The Rana Plaza collapse spurred increased national and international awareness concerning working conditions in Bangladesh’s textile industry.
Consequently, the Bangladesh Accord was signed in May 2013, involving workers’ organizations, international companies, and the Government of Bangladesh. Its primary goal was to enhance safety and working conditions in the Bangladeshi textile industry, encompassing increased safety inspections, building repairs to meet standards, and training for employers and workers.
Renewed multiple times, the Accord involves major international textile brands and has resulted in some improvements in the sector.
However, despite these efforts, working conditions in Bangladesh’s textile industry persist as problematic.
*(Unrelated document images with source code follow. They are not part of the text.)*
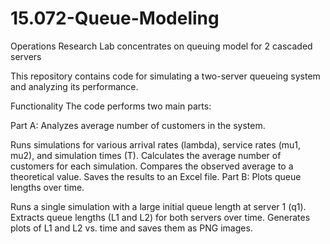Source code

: # 15.072-Queue-Modeling
Operations Research Lab concentrates on queuing model for 2 cascaded servers

This repository contains code for simulating a two-server queueing system and analyzing its performance.

Functionality
The code performs two main parts:

Part A: Analyzes average number of customers in the system.

Runs simulations for various arrival rates (lambda), service rates (mu1, mu2), and simulation times (T).
Calculates the average number of customers for each simulation.
Compares the observed average to a theoretical value.
Saves the results to an Excel file.
Part B: Plots queue lengths over time.

Runs a single simulation with a large initial queue length at server 1 (q1).
Extracts queue lengths (L1 and L2) for both servers over time.
Generates plots of L1 and L2 vs. time and saves them as PNG images.
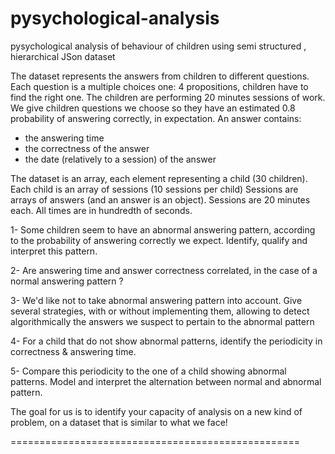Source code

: # pysychological-analysis
pysychological analysis of behaviour of children using semi structured , hierarchical JSon dataset

The dataset represents the answers from children to different questions. Each question is a multiple choices one: 4 propositions,
children have to find the right one. The children are performing 20 minutes sessions of work. We give children questions we choose so they have an
estimated 0.8 probability of answering correctly, in expectation. An answer contains:

- the answering time
- the correctness of the answer
- the date (relatively to a session) of the answer

The dataset is an array, each element representing a child (30 children). Each child is an array of sessions (10 sessions per child)
Sessions are arrays of answers (and an answer is an object). Sessions are 20 minutes each. All times are in hundredth of seconds.

1- Some children seem to have an abnormal answering pattern, according to the probability of answering correctly we expect. Identify, qualify and interpret this pattern. 

2- Are answering time and answer correctness correlated, in the case of a normal answering pattern ?

3- We'd like not to take abnormal answering pattern into account. Give several strategies, with or without implementing them, allowing to detect algorithmically the
answers we suspect to pertain to the abnormal pattern 

4- For a child that do not show abnormal patterns, identify the periodicity in correctness & answering time.

5- Compare this periodicity to the one of a child showing abnormal patterns. Model and interpret the alternation between normal and abnormal pattern. 

The goal for us is to identify your capacity of analysis on a new kind of problem, on a dataset that is similar to what we
face!

==================================================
Workers often contend with low wages, extended work hours, and hazardous working conditions detrimental to health.
The country has witnessed other serious incidents of job insecurity with fatal consequences for workers. In June 2022, an explosion at BM Depot highlighted significant deficiencies in chemical safety and fire prevention. More recently, on March 4, 2023, explosions occurred at the Seema oxygen plant and in Dhaka, resulting in fatalities and numerous injuries.
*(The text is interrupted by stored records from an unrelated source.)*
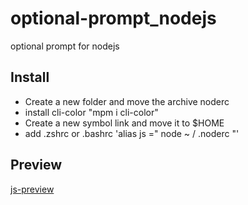 # optional-prompt_nodejs
optional prompt for nodejs
## Install
* Create a new folder and move the archive noderc
* install cli-color "mpm i cli-color"
* Create a new symbol link and move it to $HOME
* add .zshrc or .bashrc 'alias js =" node ~ / .noderc "'
## Preview
[js-preview](preview.png)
Before the first explosion, the International Labour Organization issued a statement emphasizing the urgent need to address safety issues in all workplaces in Bangladesh.
In 2013, the Bangladesh Labour Law was amended to simplify trade union registration, resulting in a notable increase in workers’ organizations. By the end of February 2023, approximately 1,201 trade unions were registered in the textile manufacturing sector.
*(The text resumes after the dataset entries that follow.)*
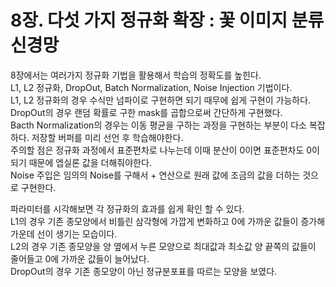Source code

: # 8장. 다섯 가지 정규화 확장 : 꽃 이미지 분류 신경망
8장에서는 여러가지 정규화 기법을 활용해서 학습의 정확도를 높힌다.  
L1, L2 정규화, DropOut, Batch Normalization, Noise Injection 기법이다.  
L1, L2 정규화의 경우 수식만 넘파이로 구현하면 되기 때무에 쉽게 구현이 가능하다.  
DropOut의 경우 랜덤 확률로 구한 mask를 곱합으로써 간단하게 구현했다.  
Bacth Normalization의 경우는 이동 평균을 구하는 과정을 구현하는 부분이 다소 복잡하다. 저장할 버퍼를 미리 선언 후 학습해야한다.  
주의할 점은 정규화 과정에서 표준편차로 나누는데 이때 분산이 0이면 표준편차도 0이 되기 때문에 엡실론 값을 더해줘야한다.  
Noise 주입은 임의의 Noise를 구해서 + 연산으로 원래 값에 조금의 값을 더하는 것으로 구현한다.  
  
파라미터를 시각해보면 각 정규화의 효과를 쉽게 확인 할 수 있다.  
L1의 경우 기존 종모양에서 비틀린 삼각형에 가깝게 변화하고 0에 가까운 값들이 증가해 가운데 선이 생기는 모습이다.  
L2의 경우 기존 종모양을 양 옆에서 누른 모양으로 최대값과 최소값 양 끝쪽의 값들이 줄어들고 0에 가까운 값들이 늘어났다.  
DropOut의 경우 기존 종모양이 아닌 정규분포표를 따르는 모양을 보였다.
The strengthening of trade union organization is evident in significant actions demanding substantial wage increases approaching a minimum necessary to cover basic needs. Despite important mobilizations in recent years, these have often been met with repression and mass dismissals.
Presently, industrial actions are escalating and have elicited some positive responses from the State and certain companies, although they fall short of union aspirations.
On November 7, a state minimum wage committee announced a 56.25% increase in the basic monthly salary for the four million textile workers, setting it at 12,500 takas (about $113). However, this amount is considered inadequate and was rejected by unions, advocating for a minimum of 15,000 takas (about $135), as stated by the Bangladesh Garment and Industry Federation.
This state proposal followed extensive mobilizations by thousands of workers against a business proposal for a much lower wage increase than that proposed by the unions. These mobilizations faced repression, with reports of multiple violent acts, and at least three workers lost their lives due to police action.
Some major brands operating in Bangladesh, such as Adidas, Puma, and Hugo Boss, addressed a note to the Prime Minister emphasizing the necessity for a salary increase, which hasn’t occurred for years amidst high inflation.
Though unions acknowledge this, they deem it belated and insufficient, as international brands have generally remained silent regarding wage adjustment demands.
These ongoing mobilizations signal a new reality in the country. After a prolonged period, labor organizations are earnestly advocating for improved wages and working conditions.